Invasive species management
What is the problem?
Invasive pests remain the most immediate threat to native birds, reptiles and invertebrates. While the Department of Conservation (DOC) manages pest animals on high-value Crown land, the majority of the country is riddled with uncontrolled populations of predators including ferrets, stoats, feral cats and rats. These animals are highly mobile and have the ability to use both native forest and the agricultural and urban areas that surround them. They co-occur and interact in complex ways, so the ecological consequences of their management are not always anticipated.1
How did we approach resolving the problem?
Our researchers have been investigating this in a series of projects: (1) The benefits of spatially extensive pest control for native invertebrates; (2) Landscape-scale approaches to invasive species management; and (3) a collaborative project with stakeholders in Hawke’s Bay investigating the biodiversity benefits of wide-scale predator control.
Results from Project 1 have shed light on the interactions among stoats, rats, mice and possums over extensive areas of mainland New Zealand. The research has been published in the journal Ecology Letters,1 and was subsequently reported as a research highlight by the prestigious journal Nature.2 In a follow-up paper in Conservation Biology3 the research team showed that pest control at large spatial scales can increase populations of invertebrates such as iconic tree weta, a preferred invertebrate prey item of rats.
Project 2 is identifying ways to move beyond conserving individual sites to creating interconnected networks of conservation areas. Better knowledge of the spatial pattern of benefits, and when to target specific priority conservation sites or the land between sites, is key to optimising the design of reserve networks and the targeting of invasive species management.4
Who has adopted our innovation?
In Project 3 we are applying the recent learnings from the first two projects. Together with DOC, Hawke’s Bay Regional Council, and community groups, with support from the Robertson Foundation Aotearoa, we are applying ‘metapopulation’ management over a scale of thousands of hectares to determine if predator control in the pastoral landscape is sufficient to boost native species and their use of the network of native forest remnants.5
Across New Zealand there is a huge groundswell of interest in pest control for biodiversity protection, and community groups are complementing the work of government agencies in achieving conservation benefits in their local areas. Much of this work is being shaped by the results of our invasive species research.
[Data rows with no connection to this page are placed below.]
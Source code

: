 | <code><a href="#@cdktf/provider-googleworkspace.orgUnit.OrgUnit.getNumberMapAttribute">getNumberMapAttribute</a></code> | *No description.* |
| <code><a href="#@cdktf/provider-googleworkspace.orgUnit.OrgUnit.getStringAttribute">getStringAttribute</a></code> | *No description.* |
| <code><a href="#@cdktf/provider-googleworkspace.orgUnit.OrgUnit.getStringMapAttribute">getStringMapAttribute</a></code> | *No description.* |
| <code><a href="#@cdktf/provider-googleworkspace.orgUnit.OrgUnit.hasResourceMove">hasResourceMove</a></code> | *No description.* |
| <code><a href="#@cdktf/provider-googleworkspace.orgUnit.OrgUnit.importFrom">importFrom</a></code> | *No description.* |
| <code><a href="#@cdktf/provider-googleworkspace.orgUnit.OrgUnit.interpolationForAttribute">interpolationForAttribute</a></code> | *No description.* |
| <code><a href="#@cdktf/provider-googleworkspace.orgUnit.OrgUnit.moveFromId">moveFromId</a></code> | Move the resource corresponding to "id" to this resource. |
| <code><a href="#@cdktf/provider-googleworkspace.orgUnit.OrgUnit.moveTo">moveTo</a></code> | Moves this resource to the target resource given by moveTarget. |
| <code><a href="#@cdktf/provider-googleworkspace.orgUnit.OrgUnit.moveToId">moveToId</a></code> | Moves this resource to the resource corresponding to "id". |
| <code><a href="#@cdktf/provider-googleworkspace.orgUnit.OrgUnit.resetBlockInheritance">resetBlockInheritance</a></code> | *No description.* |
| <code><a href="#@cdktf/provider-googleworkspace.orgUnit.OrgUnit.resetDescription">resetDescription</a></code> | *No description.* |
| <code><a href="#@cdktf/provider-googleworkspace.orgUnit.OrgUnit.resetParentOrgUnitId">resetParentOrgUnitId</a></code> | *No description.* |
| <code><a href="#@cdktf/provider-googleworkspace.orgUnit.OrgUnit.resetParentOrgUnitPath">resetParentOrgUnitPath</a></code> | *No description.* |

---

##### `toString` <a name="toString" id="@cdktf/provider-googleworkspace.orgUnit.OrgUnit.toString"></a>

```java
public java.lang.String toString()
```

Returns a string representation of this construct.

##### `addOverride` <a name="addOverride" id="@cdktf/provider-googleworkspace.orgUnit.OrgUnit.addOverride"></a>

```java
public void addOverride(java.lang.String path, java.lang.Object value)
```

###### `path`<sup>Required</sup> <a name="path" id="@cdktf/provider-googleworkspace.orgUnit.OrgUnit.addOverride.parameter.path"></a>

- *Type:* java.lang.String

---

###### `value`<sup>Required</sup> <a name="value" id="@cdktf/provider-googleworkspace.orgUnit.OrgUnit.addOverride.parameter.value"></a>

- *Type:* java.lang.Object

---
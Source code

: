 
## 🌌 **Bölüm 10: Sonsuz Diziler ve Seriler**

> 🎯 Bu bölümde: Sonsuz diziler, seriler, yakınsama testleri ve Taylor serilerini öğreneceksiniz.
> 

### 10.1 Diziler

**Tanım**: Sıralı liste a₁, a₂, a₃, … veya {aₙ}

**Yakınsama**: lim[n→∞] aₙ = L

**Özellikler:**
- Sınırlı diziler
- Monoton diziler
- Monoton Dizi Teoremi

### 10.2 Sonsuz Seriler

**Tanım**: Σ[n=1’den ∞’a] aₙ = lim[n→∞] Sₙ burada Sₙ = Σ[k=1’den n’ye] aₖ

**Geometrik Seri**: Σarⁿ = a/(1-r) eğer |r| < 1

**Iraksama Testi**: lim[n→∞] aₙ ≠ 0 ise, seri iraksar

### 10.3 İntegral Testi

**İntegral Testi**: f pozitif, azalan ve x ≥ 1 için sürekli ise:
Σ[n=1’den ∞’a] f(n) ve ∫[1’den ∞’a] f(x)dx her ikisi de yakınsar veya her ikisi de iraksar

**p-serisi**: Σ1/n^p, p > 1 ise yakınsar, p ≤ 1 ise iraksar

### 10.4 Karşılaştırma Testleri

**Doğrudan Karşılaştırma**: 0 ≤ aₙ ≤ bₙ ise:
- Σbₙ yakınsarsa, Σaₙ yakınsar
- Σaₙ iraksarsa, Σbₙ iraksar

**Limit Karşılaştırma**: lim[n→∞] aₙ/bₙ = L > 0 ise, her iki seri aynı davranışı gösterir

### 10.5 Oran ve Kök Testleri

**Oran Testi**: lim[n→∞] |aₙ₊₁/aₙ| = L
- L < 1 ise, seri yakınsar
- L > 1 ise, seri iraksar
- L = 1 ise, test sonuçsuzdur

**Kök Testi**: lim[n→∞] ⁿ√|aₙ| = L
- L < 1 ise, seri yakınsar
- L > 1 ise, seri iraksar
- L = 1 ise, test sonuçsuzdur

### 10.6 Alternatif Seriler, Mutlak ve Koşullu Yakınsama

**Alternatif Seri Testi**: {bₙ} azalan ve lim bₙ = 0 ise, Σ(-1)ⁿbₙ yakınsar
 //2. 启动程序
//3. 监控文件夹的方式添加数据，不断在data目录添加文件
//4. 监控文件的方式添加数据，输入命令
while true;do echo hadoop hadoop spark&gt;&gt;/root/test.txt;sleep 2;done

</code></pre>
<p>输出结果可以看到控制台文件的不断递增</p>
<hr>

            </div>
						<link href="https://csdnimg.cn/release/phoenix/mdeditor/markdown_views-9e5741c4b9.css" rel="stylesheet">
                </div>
What impact has this innovation had on adopters?
Through our understanding of the control of multiple species, the Animal Health Board now routinely aims to target both rats and possums together in aerial control operations. Also, our scientifically significant work has added to knowledge on management of invasive species, and more importantly, their impacts on native biota. Earlier underpinning research has been influential in many of New Zealand’s island and mainland pest management success stories, and is a key reason that the concept of a ‘Pest-Free New Zealand’ is being discussed today. Landcare Research’s expertise is also in demand abroad. We provide research and consultancy services overseas through Invasive Species International and the Invasive Animals CRC in Australia.
1 Ruscoe WA, Ramsey DSL, Pech RP, Sweetapple PJ, Yockney I, Barron MC, Perry M, Nugent G, Carran R, Warne R, Brausch C, Duncan RP 2011. Unexpected consequences of control: competitive versus predator release in a four-species assemblage of invasive mammals. Ecology Letters 14: 1035–1042.
2 Nature 147: 135. www.nature.com/nature/journal/v477/n7363/full/477135e.html
3 Ruscoe WA, Sweetapple PJ, Perry M, Duncan RP In press. Spatially-extensive control of invasive rats benefits native invertebrates in mainland New Zealand forests. Conservation Biology.
4 Glen AS, Pech RP, Byrom AE In review. Managing invasive species: towards an integrated landscape approach. Submitted to Biological Invasions.